**EXCERPTED RECORDS**
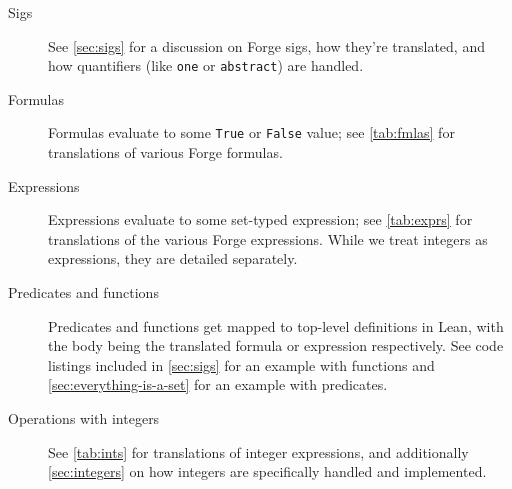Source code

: \begin{description}
  \item[Sigs] See \cref{sec:sigs} for a discussion on Forge sigs, how they're translated, and how quantifiers (like \texttt{one} or \texttt{abstract}) are handled.
  \item[Formulas] Formulas evaluate to some \texttt{True} or \texttt{False} value; see \cref{tab:fmlas} for translations of various Forge formulas.
  \item[Expressions] Expressions evaluate to some set-typed expression; see \cref{tab:exprs} for translations of the various Forge expressions. While we treat integers as expressions, they are detailed separately. 
  \item[Predicates and functions] Predicates and functions get mapped to top-level definitions in Lean, with the body being the translated formula or expression respectively. See code listings included in \cref{sec:sigs} for an example with functions and \cref{sec:everything-is-a-set} for an example with predicates. 
  \item[Operations with integers] See \cref{tab:ints} for translations of integer expressions, and additionally \cref{sec:integers} on how integers are specifically handled and implemented. 
\end{description}


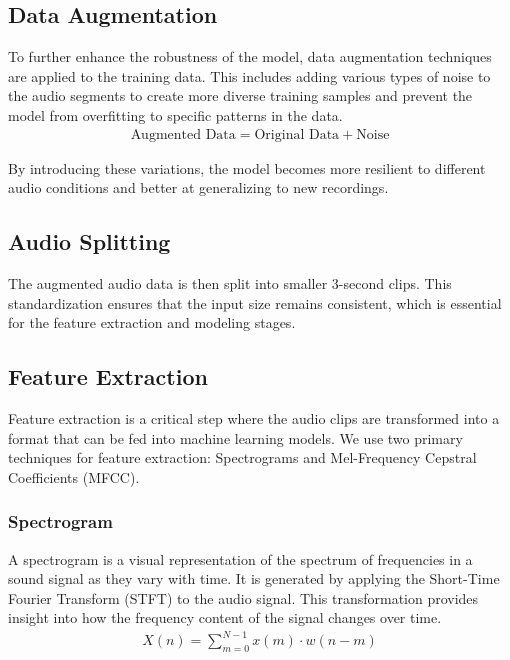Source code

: \subsection{Data Augmentation}

To further enhance the robustness of the model, data augmentation techniques are applied to the training data. This includes adding various types of noise to the audio segments to create more diverse training samples and prevent the model from overfitting to specific patterns in the data.
\begin{eqnarray}
    \text{Augmented Data} = \text{Original Data} + \text{Noise} 
\end{eqnarray}

By introducing these variations, the model becomes more resilient to different audio conditions and better at generalizing to new recordings.

\subsection{Audio Splitting}

The augmented audio data is then split into smaller 3-second clips. This standardization ensures that the input size remains consistent, which is essential for the feature extraction and modeling stages.

\subsection{Feature Extraction}

Feature extraction is a critical step where the audio clips are transformed into a format that can be fed into machine learning models. We use two primary techniques for feature extraction: Spectrograms and Mel-Frequency Cepstral Coefficients (MFCC).

\subsubsection{Spectrogram}

A spectrogram is a visual representation of the spectrum of frequencies in a sound signal as they vary with time. It is generated by applying the Short-Time Fourier Transform (STFT) to the audio signal. This transformation provides insight into how the frequency content of the signal changes over time.
\begin{eqnarray}
    X(n) = \sum_{m=0}^{N-1} x(m) \cdot w(n-m) 
\end{eqnarray}

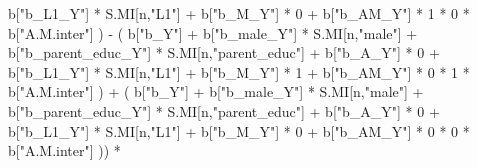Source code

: \documentclass[
]{book}
\newenvironment{Shaded}{\begin{snugshade}}{\end{snugshade}}
\newcommand{\DecValTok}[1]{\textcolor[rgb]{0.00,0.00,0.81}{#1}}
\newcommand{\NormalTok}[1]{#1}
\newcommand{\SpecialCharTok}[1]{\textcolor[rgb]{0.00,0.00,0.00}{#1}}
\newcommand{\StringTok}[1]{\textcolor[rgb]{0.31,0.60,0.02}{#1}}
\begin{document}
\begin{Shaded}
\begin{Highlighting}[]
\NormalTok{                                b[}\StringTok{"b\_L1\_Y"}\NormalTok{] }\SpecialCharTok{*}\NormalTok{ S.MI[n,}\StringTok{"L1"}\NormalTok{] }\SpecialCharTok{+}
\NormalTok{                                b[}\StringTok{"b\_M\_Y"}\NormalTok{] }\SpecialCharTok{*} \DecValTok{0} \SpecialCharTok{+}
\NormalTok{                                b[}\StringTok{"b\_AM\_Y"}\NormalTok{] }\SpecialCharTok{*} \DecValTok{1} \SpecialCharTok{*} \DecValTok{0} \SpecialCharTok{*}\NormalTok{ b[}\StringTok{"A.M.inter"}\NormalTok{] ) }\SpecialCharTok{{-}} 
\NormalTok{                            ( b[}\StringTok{"b\_Y"}\NormalTok{] }\SpecialCharTok{+} 
\NormalTok{                                b[}\StringTok{"b\_male\_Y"}\NormalTok{] }\SpecialCharTok{*}\NormalTok{ S.MI[n,}\StringTok{"male"}\NormalTok{] }\SpecialCharTok{+} 
\NormalTok{                                b[}\StringTok{"b\_parent\_educ\_Y"}\NormalTok{] }\SpecialCharTok{*}\NormalTok{ S.MI[n,}\StringTok{"parent\_educ"}\NormalTok{] }\SpecialCharTok{+} 
\NormalTok{                                b[}\StringTok{"b\_A\_Y"}\NormalTok{] }\SpecialCharTok{*} \DecValTok{0} \SpecialCharTok{+} 
\NormalTok{                                b[}\StringTok{"b\_L1\_Y"}\NormalTok{] }\SpecialCharTok{*}\NormalTok{ S.MI[n,}\StringTok{"L1"}\NormalTok{] }\SpecialCharTok{+}
\NormalTok{                                b[}\StringTok{"b\_M\_Y"}\NormalTok{] }\SpecialCharTok{*} \DecValTok{1} \SpecialCharTok{+}
\NormalTok{                                b[}\StringTok{"b\_AM\_Y"}\NormalTok{] }\SpecialCharTok{*} \DecValTok{0} \SpecialCharTok{*} \DecValTok{1} \SpecialCharTok{*}\NormalTok{ b[}\StringTok{"A.M.inter"}\NormalTok{] ) }\SpecialCharTok{+} 
\NormalTok{                            ( b[}\StringTok{"b\_Y"}\NormalTok{] }\SpecialCharTok{+} 
\NormalTok{                                b[}\StringTok{"b\_male\_Y"}\NormalTok{] }\SpecialCharTok{*}\NormalTok{ S.MI[n,}\StringTok{"male"}\NormalTok{] }\SpecialCharTok{+} 
\NormalTok{                                b[}\StringTok{"b\_parent\_educ\_Y"}\NormalTok{] }\SpecialCharTok{*}\NormalTok{ S.MI[n,}\StringTok{"parent\_educ"}\NormalTok{] }\SpecialCharTok{+} 
\NormalTok{                                b[}\StringTok{"b\_A\_Y"}\NormalTok{] }\SpecialCharTok{*} \DecValTok{0} \SpecialCharTok{+} 
\NormalTok{                                b[}\StringTok{"b\_L1\_Y"}\NormalTok{] }\SpecialCharTok{*}\NormalTok{ S.MI[n,}\StringTok{"L1"}\NormalTok{] }\SpecialCharTok{+}
\NormalTok{                                b[}\StringTok{"b\_M\_Y"}\NormalTok{] }\SpecialCharTok{*} \DecValTok{0} \SpecialCharTok{+}
\NormalTok{                                b[}\StringTok{"b\_AM\_Y"}\NormalTok{] }\SpecialCharTok{*} \DecValTok{0} \SpecialCharTok{*} \DecValTok{0} \SpecialCharTok{*}\NormalTok{ b[}\StringTok{"A.M.inter"}\NormalTok{] )) }\SpecialCharTok{*}

\end{Highlighting}
\end{Shaded}
\end{document}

**REQUIREMENT**
The data above is to be printed exactly, all of it, except for the pictures.

**RESULT OF THIS EXERCISE**
Source code

: \begin{description}
  \item[Sigs] See \cref{sec:sigs} for a discussion on Forge sigs, how they're translated, and how quantifiers (like \texttt{one} or \texttt{abstract}) are handled.
  \item[Formulas] Formulas evaluate to some \texttt{True} or \texttt{False} value; see \cref{tab:fmlas} for translations of various Forge formulas.
  \item[Expressions] Expressions evaluate to some set-typed expression; see \cref{tab:exprs} for translations of the various Forge expressions. While we treat integers as expressions, they are detailed separately. 
  \item[Predicates and functions] Predicates and functions get mapped to top-level definitions in Lean, with the body being the translated formula or expression respectively. See code listings included in \cref{sec:sigs} for an example with functions and \cref{sec:everything-is-a-set} for an example with predicates. 
  \item[Operations with integers] See \cref{tab:ints} for translations of integer expressions, and additionally \cref{sec:integers} on how integers are specifically handled and implemented. 
\end{description}


Source code

: \subsection{Data Augmentation}

To further enhance the robustness of the model, data augmentation techniques are applied to the training data. This includes adding various types of noise to the audio segments to create more diverse training samples and prevent the model from overfitting to specific patterns in the data.
\begin{eqnarray}
    \text{Augmented Data} = \text{Original Data} + \text{Noise} 
\end{eqnarray}

By introducing these variations, the model becomes more resilient to different audio conditions and better at generalizing to new recordings.

\subsection{Audio Splitting}

The augmented audio data is then split into smaller 3-second clips. This standardization ensures that the input size remains consistent, which is essential for the feature extraction and modeling stages.

\subsection{Feature Extraction}

Feature extraction is a critical step where the audio clips are transformed into a format that can be fed into machine learning models. We use two primary techniques for feature extraction: Spectrograms and Mel-Frequency Cepstral Coefficients (MFCC).

\subsubsection{Spectrogram}

A spectrogram is a visual representation of the spectrum of frequencies in a sound signal as they vary with time. It is generated by applying the Short-Time Fourier Transform (STFT) to the audio signal. This transformation provides insight into how the frequency content of the signal changes over time.
\begin{eqnarray}
    X(n) = \sum_{m=0}^{N-1} x(m) \cdot w(n-m) 
\end{eqnarray}

Source code

: \documentclass[
]{book}
\newenvironment{Shaded}{\begin{snugshade}}{\end{snugshade}}
\newcommand{\DecValTok}[1]{\textcolor[rgb]{0.00,0.00,0.81}{#1}}
\newcommand{\NormalTok}[1]{#1}
\newcommand{\SpecialCharTok}[1]{\textcolor[rgb]{0.00,0.00,0.00}{#1}}
\newcommand{\StringTok}[1]{\textcolor[rgb]{0.31,0.60,0.02}{#1}}
\begin{document}
\begin{Shaded}
\begin{Highlighting}[]
\NormalTok{                                b[}\StringTok{"b\_L1\_Y"}\NormalTok{] }\SpecialCharTok{*}\NormalTok{ S.MI[n,}\StringTok{"L1"}\NormalTok{] }\SpecialCharTok{+}
\NormalTok{                                b[}\StringTok{"b\_M\_Y"}\NormalTok{] }\SpecialCharTok{*} \DecValTok{0} \SpecialCharTok{+}
\NormalTok{                                b[}\StringTok{"b\_AM\_Y"}\NormalTok{] }\SpecialCharTok{*} \DecValTok{1} \SpecialCharTok{*} \DecValTok{0} \SpecialCharTok{*}\NormalTok{ b[}\StringTok{"A.M.inter"}\NormalTok{] ) }\SpecialCharTok{{-}} 
\NormalTok{                            ( b[}\StringTok{"b\_Y"}\NormalTok{] }\SpecialCharTok{+} 
\NormalTok{                                b[}\StringTok{"b\_male\_Y"}\NormalTok{] }\SpecialCharTok{*}\NormalTok{ S.MI[n,}\StringTok{"male"}\NormalTok{] }\SpecialCharTok{+} 
\NormalTok{                                b[}\StringTok{"b\_parent\_educ\_Y"}\NormalTok{] }\SpecialCharTok{*}\NormalTok{ S.MI[n,}\StringTok{"parent\_educ"}\NormalTok{] }\SpecialCharTok{+} 
\NormalTok{                                b[}\StringTok{"b\_A\_Y"}\NormalTok{] }\SpecialCharTok{*} \DecValTok{0} \SpecialCharTok{+} 
\NormalTok{                                b[}\StringTok{"b\_L1\_Y"}\NormalTok{] }\SpecialCharTok{*}\NormalTok{ S.MI[n,}\StringTok{"L1"}\NormalTok{] }\SpecialCharTok{+}
\NormalTok{                                b[}\StringTok{"b\_M\_Y"}\NormalTok{] }\SpecialCharTok{*} \DecValTok{1} \SpecialCharTok{+}
\NormalTok{                                b[}\StringTok{"b\_AM\_Y"}\NormalTok{] }\SpecialCharTok{*} \DecValTok{0} \SpecialCharTok{*} \DecValTok{1} \SpecialCharTok{*}\NormalTok{ b[}\StringTok{"A.M.inter"}\NormalTok{] ) }\SpecialCharTok{+} 
\NormalTok{                            ( b[}\StringTok{"b\_Y"}\NormalTok{] }\SpecialCharTok{+} 
\NormalTok{                                b[}\StringTok{"b\_male\_Y"}\NormalTok{] }\SpecialCharTok{*}\NormalTok{ S.MI[n,}\StringTok{"male"}\NormalTok{] }\SpecialCharTok{+} 
\NormalTok{                                b[}\StringTok{"b\_parent\_educ\_Y"}\NormalTok{] }\SpecialCharTok{*}\NormalTok{ S.MI[n,}\StringTok{"parent\_educ"}\NormalTok{] }\SpecialCharTok{+} 
\NormalTok{                                b[}\StringTok{"b\_A\_Y"}\NormalTok{] }\SpecialCharTok{*} \DecValTok{0} \SpecialCharTok{+} 
\NormalTok{                                b[}\StringTok{"b\_L1\_Y"}\NormalTok{] }\SpecialCharTok{*}\NormalTok{ S.MI[n,}\StringTok{"L1"}\NormalTok{] }\SpecialCharTok{+}
\NormalTok{                                b[}\StringTok{"b\_M\_Y"}\NormalTok{] }\SpecialCharTok{*} \DecValTok{0} \SpecialCharTok{+}
\NormalTok{                                b[}\StringTok{"b\_AM\_Y"}\NormalTok{] }\SpecialCharTok{*} \DecValTok{0} \SpecialCharTok{*} \DecValTok{0} \SpecialCharTok{*}\NormalTok{ b[}\StringTok{"A.M.inter"}\NormalTok{] )) }\SpecialCharTok{*}

\end{Highlighting}
\end{Shaded}
\end{document}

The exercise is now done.